Records from a data collection:

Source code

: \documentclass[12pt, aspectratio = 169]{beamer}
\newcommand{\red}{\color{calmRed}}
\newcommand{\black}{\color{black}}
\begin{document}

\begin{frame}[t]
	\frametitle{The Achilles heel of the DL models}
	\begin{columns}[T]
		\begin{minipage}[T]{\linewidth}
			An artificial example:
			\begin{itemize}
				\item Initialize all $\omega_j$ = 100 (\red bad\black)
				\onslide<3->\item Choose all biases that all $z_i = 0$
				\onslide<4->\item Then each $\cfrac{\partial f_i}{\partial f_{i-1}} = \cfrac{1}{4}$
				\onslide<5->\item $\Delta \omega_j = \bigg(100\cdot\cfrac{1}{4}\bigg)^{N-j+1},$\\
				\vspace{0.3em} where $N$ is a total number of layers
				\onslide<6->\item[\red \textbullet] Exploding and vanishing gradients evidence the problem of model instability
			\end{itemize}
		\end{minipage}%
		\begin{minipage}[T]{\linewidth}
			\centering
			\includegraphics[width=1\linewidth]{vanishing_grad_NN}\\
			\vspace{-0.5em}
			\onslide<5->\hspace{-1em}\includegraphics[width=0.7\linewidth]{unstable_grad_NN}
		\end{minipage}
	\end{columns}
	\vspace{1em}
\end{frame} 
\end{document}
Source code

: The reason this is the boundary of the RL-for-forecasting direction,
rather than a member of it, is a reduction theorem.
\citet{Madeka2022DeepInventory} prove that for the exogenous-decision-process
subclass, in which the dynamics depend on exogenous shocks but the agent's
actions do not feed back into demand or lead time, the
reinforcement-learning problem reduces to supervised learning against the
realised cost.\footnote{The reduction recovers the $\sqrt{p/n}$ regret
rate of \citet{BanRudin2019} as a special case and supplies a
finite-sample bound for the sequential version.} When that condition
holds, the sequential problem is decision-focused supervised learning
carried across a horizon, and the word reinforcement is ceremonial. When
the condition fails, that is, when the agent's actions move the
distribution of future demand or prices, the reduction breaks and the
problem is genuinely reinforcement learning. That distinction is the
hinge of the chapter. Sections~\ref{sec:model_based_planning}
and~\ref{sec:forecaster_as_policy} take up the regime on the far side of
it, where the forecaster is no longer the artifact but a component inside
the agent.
---
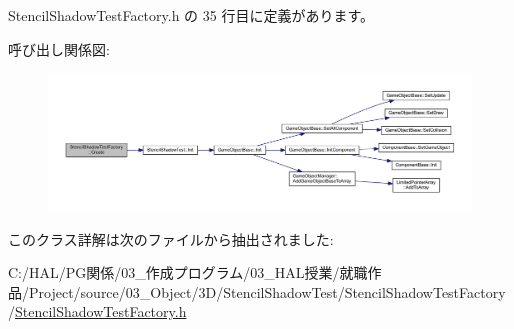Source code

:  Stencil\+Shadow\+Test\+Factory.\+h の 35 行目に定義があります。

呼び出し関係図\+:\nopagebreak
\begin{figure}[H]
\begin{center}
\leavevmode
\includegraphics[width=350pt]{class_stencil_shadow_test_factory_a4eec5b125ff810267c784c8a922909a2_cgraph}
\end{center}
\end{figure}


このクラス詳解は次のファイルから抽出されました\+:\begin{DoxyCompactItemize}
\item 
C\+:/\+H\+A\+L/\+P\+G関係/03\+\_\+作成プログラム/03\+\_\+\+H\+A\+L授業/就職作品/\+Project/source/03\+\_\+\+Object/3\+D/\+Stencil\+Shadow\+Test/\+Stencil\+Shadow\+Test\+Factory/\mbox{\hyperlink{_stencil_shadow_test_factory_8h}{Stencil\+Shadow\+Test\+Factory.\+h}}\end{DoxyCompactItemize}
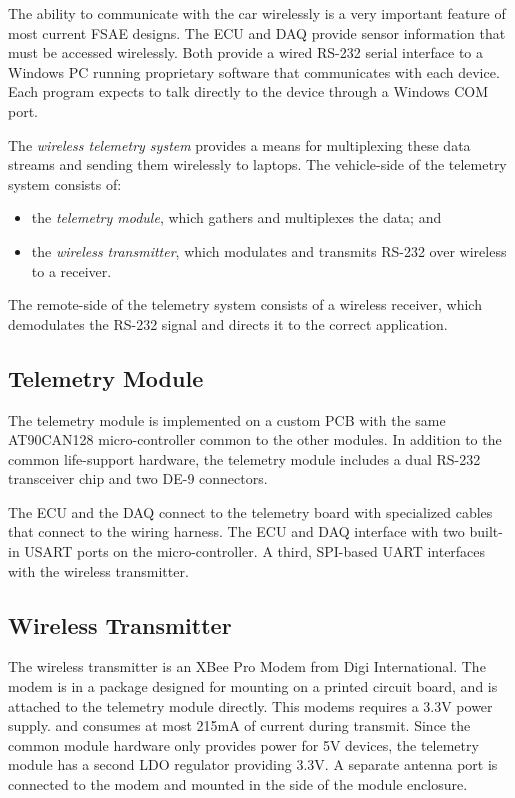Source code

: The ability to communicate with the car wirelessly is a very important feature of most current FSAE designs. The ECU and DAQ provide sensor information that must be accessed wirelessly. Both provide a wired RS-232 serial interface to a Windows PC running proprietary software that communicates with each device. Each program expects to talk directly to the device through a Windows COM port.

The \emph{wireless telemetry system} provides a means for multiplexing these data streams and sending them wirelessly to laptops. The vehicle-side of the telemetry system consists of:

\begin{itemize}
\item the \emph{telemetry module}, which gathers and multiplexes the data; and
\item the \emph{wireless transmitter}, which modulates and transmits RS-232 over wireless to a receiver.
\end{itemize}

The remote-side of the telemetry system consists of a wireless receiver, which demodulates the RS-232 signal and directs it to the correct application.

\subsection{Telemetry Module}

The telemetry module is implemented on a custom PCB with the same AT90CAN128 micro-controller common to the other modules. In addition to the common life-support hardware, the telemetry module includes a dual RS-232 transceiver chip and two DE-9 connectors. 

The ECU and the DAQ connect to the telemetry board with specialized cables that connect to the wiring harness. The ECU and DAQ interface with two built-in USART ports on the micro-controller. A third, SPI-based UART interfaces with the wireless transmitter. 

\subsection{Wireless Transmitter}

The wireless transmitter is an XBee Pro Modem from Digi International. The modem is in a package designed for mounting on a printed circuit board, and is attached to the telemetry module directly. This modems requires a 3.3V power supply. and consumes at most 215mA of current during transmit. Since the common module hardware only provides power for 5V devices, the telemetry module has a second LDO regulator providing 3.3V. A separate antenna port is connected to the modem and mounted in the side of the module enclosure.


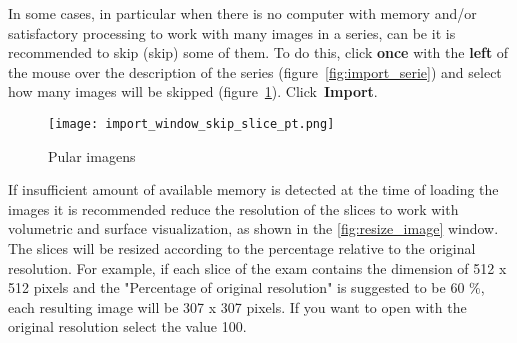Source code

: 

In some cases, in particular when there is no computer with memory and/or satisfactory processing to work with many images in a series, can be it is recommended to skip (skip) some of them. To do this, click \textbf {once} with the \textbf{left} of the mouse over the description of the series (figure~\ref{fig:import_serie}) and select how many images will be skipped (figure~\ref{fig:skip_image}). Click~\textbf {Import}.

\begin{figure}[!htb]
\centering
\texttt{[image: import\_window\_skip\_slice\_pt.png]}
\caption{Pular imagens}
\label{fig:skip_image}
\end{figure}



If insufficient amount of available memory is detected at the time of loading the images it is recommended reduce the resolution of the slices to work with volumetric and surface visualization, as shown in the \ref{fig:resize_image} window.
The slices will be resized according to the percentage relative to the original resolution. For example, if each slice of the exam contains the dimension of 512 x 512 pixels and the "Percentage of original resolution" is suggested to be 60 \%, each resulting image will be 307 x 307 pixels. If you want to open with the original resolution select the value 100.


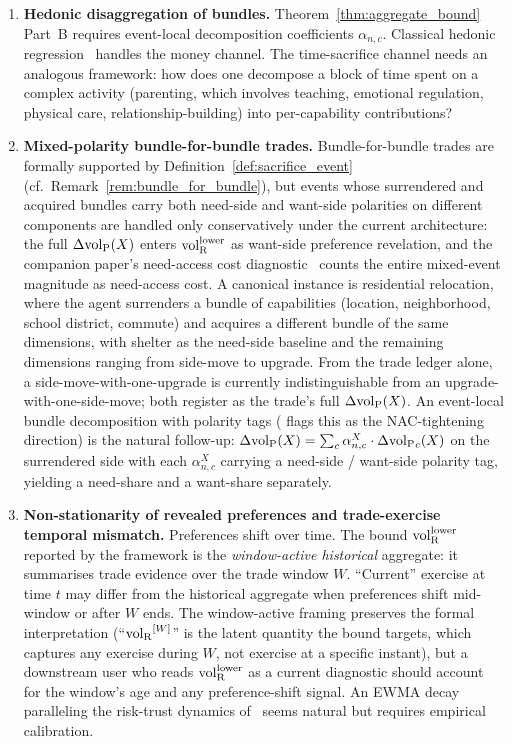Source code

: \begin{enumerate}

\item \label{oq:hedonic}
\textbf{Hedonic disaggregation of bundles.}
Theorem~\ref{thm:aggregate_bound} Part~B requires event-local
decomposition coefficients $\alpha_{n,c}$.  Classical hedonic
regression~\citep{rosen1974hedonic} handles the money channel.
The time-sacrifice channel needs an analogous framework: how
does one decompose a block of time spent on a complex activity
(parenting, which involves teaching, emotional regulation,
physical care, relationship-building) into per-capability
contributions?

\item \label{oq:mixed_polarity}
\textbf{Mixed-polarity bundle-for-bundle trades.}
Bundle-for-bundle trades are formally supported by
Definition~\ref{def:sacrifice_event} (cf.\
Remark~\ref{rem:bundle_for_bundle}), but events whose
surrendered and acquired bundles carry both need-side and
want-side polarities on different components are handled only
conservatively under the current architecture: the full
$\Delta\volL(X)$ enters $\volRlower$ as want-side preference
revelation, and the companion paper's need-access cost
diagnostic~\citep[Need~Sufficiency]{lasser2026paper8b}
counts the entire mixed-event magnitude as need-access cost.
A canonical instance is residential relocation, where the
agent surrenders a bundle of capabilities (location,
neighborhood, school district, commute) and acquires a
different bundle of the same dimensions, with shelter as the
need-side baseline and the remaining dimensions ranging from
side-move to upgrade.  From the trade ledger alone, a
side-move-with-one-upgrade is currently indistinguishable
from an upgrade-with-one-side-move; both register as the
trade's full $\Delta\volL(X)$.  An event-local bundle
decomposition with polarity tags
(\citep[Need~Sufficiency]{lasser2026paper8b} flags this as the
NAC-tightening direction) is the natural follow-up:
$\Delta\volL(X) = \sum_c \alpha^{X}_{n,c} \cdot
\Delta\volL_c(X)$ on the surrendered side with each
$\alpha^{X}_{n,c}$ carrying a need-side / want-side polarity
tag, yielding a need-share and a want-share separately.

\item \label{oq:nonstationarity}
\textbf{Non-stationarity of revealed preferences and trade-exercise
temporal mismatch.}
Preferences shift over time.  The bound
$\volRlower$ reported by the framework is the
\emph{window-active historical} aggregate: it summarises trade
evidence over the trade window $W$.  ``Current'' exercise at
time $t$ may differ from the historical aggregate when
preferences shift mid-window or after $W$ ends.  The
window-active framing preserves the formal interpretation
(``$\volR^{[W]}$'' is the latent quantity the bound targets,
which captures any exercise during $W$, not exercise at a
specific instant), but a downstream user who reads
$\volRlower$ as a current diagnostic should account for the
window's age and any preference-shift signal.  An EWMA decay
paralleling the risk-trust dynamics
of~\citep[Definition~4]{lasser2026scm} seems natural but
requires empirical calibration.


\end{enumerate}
--
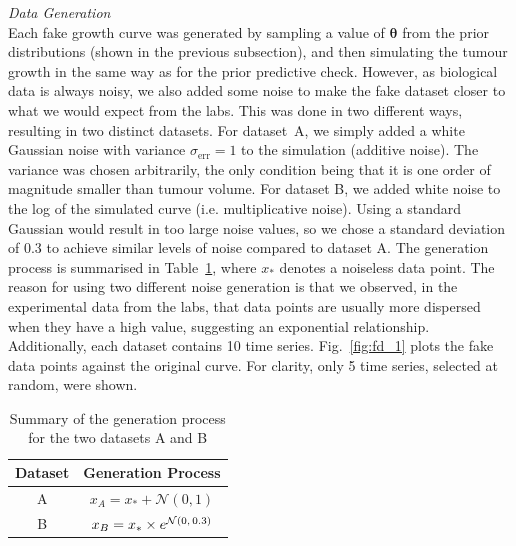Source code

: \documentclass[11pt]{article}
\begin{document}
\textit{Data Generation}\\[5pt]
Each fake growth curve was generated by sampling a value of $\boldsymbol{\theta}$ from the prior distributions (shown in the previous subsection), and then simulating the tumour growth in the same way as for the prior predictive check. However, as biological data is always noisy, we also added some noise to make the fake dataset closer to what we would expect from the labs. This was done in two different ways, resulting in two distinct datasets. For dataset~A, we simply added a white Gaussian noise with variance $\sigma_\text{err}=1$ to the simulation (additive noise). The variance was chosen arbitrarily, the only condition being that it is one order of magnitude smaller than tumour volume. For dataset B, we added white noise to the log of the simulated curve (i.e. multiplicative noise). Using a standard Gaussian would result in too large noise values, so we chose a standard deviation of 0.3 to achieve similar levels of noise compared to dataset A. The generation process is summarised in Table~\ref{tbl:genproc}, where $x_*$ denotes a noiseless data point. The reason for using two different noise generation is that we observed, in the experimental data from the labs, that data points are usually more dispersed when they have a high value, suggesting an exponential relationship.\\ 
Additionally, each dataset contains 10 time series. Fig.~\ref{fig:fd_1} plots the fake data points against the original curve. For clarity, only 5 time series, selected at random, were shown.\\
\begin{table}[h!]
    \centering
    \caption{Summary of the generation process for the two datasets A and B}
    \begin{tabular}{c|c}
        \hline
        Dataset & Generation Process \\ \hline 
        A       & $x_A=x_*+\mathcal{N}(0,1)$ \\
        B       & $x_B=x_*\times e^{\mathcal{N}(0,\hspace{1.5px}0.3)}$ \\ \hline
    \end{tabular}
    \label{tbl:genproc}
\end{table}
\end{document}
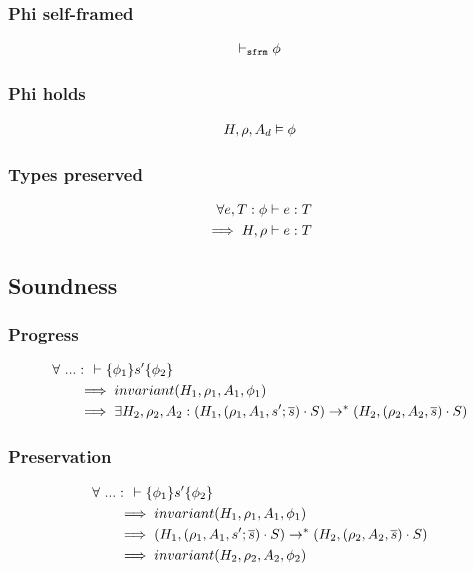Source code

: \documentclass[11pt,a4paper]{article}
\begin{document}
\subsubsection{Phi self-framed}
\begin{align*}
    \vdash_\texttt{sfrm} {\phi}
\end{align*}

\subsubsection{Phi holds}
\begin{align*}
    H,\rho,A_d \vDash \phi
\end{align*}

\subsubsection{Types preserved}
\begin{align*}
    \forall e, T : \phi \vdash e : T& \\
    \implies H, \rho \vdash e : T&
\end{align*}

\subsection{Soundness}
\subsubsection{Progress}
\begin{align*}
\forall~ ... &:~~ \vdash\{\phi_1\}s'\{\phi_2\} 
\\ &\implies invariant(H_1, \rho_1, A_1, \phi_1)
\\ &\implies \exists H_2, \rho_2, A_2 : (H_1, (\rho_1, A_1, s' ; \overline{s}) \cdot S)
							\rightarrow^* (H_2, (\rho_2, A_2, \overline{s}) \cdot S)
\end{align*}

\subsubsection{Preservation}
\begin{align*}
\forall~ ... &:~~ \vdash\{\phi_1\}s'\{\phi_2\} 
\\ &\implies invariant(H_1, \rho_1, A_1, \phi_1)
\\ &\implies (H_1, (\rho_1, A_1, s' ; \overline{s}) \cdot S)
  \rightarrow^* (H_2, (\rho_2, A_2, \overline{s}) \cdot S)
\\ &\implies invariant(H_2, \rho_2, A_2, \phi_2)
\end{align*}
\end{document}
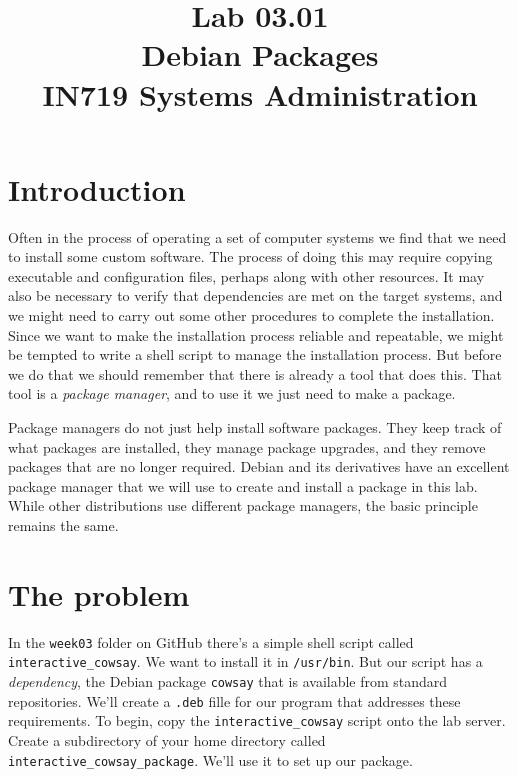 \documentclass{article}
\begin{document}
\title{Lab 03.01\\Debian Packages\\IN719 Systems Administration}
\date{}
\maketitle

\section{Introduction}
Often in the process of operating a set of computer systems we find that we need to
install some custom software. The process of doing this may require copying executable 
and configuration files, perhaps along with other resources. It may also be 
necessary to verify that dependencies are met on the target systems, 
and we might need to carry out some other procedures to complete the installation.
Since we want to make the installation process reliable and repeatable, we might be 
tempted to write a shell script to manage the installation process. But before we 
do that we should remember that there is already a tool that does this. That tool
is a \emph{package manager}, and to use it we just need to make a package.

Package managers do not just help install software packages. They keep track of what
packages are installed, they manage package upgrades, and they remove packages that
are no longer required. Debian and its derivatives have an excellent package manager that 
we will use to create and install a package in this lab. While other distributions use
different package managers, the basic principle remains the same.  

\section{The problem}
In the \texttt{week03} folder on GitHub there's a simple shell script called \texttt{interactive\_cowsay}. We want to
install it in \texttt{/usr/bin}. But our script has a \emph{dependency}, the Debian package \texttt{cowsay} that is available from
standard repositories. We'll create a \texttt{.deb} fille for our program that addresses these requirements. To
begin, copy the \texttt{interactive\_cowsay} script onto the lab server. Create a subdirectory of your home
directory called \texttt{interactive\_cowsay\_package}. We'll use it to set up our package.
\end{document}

# Task directions
Note every line of the entries in which "vspace" appears, and copy it down.

# Written reply
				\vspace{0.3em} where $N$ is a total number of layers
			\vspace{-0.5em}
	\vspace{1em}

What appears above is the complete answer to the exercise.